Specifying asset classes

Hi guys,

Anyone has a memorization technique to share regarding the 5 criteria for specifying asset classes?

  1. Assets within an asset class should be relatively homogeneous

  2. Asset classes should be mutually exclusive

  3. Asset classes should be diversifying

  4. The asset classes as a group should make up a preponderance of world investable wealth

  5. The asset class should have the capacity to absorb a significant fraction of the investor’s portfolio without seriously affecting the portfolio’s liquidity

Any order, does not matter.

Thanks!

  1. HOMOGENEOUS : (within the same AC), investments are pretty similar in term of Risk / Return profile, nature of investment etc.

2.MUTUALLY EXCLUSIVE : If you invest in A you can’t obtain the same Risk / Return profile of investing B;

  1. DIVERSIFYING : There should be low correlation among Asset Classes

I think the first three conditions above have to be respected while creating the population of your potential investments while you implement your SAA. Any lack of these three and you might risk of not achieving effective diversification and ultimately higher returns (not 101% sure on this last point though).

  1. THE ASSET CLASSES AS A GROUP should make up e.g. 95% of investable wealth means when you have finished defining the available asset classes globally there are no more investable assets left i.e. you have well defined the existing investable options ( you have an “EXHAUSTIVE” definition of the group of asset classes)

  2. The asset class should have minimum impact on ptf liquitiy …means that you can rebalance your portfolio among the defined asset classes w/o incurring in massive transaction costs…it means once again that the Asset Classes as a GROUP is rather functional and serve your objective (or at least it doesn’t impede) of diversifying properly your ptf.

The 4th and the 5th in my eyes are peculiarities of the asset classes taken as a whole in a general.

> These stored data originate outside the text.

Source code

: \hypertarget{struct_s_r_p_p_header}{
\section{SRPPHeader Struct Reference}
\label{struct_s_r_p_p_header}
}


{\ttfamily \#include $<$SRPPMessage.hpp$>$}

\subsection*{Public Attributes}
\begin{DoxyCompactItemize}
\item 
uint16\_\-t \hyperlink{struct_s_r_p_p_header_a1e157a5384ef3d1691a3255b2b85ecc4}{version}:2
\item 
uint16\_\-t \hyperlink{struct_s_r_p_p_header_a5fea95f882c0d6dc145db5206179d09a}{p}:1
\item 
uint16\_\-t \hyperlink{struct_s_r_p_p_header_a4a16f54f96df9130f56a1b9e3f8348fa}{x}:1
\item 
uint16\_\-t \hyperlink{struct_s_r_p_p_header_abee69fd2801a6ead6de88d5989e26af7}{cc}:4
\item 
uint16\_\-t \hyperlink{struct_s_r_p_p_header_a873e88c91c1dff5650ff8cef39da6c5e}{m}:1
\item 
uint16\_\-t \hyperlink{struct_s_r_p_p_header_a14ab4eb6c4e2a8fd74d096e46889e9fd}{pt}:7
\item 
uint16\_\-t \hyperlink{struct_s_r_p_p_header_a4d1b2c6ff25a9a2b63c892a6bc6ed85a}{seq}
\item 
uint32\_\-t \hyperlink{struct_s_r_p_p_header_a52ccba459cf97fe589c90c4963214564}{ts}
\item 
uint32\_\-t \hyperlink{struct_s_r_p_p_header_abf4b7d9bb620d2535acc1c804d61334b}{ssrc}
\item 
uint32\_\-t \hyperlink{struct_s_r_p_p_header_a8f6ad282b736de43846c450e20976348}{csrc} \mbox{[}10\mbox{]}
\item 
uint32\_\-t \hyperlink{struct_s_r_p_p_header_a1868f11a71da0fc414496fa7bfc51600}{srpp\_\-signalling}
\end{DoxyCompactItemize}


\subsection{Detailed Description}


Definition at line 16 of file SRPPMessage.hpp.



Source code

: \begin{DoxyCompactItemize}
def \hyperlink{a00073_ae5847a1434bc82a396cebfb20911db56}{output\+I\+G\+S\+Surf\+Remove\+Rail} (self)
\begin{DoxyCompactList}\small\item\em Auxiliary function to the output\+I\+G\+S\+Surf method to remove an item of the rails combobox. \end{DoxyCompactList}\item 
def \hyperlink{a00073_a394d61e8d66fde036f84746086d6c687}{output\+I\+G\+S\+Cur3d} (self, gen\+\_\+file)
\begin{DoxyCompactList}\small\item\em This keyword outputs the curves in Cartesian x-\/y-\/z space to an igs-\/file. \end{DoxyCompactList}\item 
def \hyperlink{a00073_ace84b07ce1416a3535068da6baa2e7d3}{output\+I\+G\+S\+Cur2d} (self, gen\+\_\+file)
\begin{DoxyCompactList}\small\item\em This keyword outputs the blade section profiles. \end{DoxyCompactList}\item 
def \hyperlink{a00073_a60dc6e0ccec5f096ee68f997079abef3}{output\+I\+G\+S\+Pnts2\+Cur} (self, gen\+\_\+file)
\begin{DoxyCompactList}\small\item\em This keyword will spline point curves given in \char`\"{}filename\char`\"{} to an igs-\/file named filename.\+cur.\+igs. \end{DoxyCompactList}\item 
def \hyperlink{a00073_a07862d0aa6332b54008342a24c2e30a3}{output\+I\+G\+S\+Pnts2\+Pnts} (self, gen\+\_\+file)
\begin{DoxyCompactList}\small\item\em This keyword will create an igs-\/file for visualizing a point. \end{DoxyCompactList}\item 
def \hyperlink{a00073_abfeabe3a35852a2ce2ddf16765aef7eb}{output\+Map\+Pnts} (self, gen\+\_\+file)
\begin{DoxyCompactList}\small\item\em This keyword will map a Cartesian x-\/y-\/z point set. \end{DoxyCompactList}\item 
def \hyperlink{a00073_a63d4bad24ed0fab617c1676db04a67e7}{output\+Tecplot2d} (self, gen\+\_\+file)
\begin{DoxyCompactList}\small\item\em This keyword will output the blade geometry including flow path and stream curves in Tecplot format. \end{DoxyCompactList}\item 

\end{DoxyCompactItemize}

I don’t think these two points would be ever recalled while building up your AA.

That’s how I recall them, only my thoughts though,

hope it helps

Personally this is one of the lists that I don’t seem to have a problem remembering, but if I HAD to think of an anagram to remember them I would go for something like:

HELDM - pronounced “Held 'em” as in “Held Them” - if they fit the criteria below then you “hold them” in your portflio as an asset class. A little tenuous, but there you go…as long as you can remember the link.

And I would list it out as follows:

H - Homogenous

E - Exhaustive (same as “make up preponderance of world wealth” - if they are “exhaustive” they include everything)

L - Liquid

D - Diversifying

M - Mutually exclusive

Thanks guys

Mark

I’d replace the last option with Highly Liquid and Low transaction costs.